*What needs to be done:*
Here is the listing. Report each line in it that contains the string "coefficient".

*Input for this task:*
******************************

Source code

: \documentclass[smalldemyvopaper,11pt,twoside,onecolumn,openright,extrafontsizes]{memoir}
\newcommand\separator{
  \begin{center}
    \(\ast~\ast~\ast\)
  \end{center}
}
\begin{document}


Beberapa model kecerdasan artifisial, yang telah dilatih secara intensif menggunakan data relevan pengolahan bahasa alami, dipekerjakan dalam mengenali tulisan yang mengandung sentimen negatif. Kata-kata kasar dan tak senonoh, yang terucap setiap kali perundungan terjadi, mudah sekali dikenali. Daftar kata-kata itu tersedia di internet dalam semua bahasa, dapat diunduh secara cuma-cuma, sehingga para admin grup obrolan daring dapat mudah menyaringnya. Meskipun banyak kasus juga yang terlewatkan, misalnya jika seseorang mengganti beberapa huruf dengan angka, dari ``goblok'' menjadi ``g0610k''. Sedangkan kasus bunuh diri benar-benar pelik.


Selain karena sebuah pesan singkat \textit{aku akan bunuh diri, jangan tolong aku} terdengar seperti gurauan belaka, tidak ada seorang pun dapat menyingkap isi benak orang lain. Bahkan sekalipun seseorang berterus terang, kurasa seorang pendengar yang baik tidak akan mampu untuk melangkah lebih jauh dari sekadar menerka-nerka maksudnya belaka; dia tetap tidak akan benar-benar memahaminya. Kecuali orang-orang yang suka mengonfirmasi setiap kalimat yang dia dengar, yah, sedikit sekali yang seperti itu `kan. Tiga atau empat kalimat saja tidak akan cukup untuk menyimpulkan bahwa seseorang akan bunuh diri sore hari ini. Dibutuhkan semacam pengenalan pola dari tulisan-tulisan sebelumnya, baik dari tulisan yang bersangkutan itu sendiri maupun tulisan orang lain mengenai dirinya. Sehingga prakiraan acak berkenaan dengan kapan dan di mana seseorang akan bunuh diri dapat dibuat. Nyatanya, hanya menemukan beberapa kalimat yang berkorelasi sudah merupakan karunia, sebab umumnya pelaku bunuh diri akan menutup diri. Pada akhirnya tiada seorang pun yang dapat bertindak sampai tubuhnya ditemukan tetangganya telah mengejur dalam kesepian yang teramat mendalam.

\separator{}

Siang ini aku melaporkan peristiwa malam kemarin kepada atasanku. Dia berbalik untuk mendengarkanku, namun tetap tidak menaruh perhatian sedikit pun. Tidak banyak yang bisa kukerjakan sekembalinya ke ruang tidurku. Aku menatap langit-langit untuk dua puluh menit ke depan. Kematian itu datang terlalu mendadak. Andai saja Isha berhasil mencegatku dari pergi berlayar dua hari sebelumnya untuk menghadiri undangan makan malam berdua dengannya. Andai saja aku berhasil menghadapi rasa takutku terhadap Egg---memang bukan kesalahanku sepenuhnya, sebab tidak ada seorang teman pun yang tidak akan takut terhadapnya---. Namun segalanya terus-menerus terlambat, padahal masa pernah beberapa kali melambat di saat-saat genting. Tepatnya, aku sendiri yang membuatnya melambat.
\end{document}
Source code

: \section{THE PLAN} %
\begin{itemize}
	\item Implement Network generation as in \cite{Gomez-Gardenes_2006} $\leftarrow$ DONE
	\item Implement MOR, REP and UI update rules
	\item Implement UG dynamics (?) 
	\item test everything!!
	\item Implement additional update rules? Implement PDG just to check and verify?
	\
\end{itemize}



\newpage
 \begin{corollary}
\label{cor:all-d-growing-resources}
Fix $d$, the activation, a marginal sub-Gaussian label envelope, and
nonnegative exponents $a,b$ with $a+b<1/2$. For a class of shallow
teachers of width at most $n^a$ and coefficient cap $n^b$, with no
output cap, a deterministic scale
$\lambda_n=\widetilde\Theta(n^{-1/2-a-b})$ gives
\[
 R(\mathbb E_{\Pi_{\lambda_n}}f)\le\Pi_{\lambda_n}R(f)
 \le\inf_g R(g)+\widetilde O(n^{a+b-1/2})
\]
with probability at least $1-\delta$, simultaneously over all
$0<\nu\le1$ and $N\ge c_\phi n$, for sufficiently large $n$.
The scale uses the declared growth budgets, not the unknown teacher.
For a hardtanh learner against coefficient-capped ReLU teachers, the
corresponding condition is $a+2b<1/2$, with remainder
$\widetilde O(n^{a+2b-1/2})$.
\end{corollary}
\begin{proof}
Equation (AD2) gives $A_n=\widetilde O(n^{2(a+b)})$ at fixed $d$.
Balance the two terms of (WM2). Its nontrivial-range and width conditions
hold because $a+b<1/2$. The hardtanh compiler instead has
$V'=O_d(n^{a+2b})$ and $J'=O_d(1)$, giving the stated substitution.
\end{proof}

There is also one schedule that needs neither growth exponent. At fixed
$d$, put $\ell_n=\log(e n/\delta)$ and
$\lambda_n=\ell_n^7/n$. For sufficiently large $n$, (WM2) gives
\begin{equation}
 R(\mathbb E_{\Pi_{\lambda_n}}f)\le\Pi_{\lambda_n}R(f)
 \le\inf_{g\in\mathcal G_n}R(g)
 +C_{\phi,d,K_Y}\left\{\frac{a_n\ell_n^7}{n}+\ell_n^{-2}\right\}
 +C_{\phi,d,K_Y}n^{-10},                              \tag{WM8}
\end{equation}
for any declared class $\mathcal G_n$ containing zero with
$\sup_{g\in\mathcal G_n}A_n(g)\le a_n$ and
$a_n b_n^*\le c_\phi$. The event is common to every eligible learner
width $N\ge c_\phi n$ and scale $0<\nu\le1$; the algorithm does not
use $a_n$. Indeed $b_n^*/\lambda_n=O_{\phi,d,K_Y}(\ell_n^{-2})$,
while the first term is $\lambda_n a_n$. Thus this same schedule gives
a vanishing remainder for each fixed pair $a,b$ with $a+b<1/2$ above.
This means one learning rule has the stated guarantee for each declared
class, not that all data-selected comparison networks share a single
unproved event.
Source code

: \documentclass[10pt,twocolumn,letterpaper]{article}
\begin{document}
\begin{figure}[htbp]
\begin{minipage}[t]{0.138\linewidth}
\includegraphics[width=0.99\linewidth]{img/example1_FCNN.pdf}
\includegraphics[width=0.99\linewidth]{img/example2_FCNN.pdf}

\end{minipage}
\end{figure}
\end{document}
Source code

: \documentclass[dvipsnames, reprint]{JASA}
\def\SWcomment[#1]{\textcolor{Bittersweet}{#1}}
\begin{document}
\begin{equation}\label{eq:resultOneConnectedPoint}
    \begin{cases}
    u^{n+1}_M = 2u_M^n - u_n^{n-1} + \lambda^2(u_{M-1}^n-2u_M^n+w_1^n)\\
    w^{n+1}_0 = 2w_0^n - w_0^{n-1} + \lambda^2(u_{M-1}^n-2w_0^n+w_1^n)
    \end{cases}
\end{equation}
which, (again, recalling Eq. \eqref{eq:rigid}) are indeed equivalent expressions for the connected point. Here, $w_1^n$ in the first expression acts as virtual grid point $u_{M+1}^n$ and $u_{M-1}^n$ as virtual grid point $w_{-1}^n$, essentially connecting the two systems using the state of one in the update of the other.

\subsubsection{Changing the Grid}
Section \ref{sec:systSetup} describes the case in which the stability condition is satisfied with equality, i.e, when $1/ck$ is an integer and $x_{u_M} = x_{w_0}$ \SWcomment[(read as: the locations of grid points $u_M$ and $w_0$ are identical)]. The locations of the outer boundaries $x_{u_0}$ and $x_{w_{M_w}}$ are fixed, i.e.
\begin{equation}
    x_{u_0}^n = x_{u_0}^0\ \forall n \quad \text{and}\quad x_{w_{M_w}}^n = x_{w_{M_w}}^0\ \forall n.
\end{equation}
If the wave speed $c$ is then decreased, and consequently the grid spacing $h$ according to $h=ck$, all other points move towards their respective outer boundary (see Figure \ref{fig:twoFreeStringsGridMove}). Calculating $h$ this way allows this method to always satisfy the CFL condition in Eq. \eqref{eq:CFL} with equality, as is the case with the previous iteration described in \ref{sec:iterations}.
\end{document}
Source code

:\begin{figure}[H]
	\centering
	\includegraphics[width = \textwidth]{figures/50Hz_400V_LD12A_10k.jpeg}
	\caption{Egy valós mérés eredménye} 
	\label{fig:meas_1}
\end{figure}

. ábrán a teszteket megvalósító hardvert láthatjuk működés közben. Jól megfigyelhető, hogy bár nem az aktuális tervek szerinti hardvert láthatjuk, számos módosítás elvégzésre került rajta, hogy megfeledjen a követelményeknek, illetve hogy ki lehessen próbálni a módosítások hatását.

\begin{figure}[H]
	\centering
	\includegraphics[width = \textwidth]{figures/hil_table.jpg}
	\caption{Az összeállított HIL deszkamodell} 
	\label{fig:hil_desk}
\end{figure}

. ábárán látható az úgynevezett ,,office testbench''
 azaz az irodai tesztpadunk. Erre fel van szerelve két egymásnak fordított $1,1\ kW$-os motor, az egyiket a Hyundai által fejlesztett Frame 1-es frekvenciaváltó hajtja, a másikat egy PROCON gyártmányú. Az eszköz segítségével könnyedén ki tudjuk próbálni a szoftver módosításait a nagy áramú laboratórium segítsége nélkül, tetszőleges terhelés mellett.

******************************

*Output for this task:*
teachers of width at most $n^a$ and coefficient cap $n^b$, with no
For a hardtanh learner against coefficient-capped ReLU teachers, the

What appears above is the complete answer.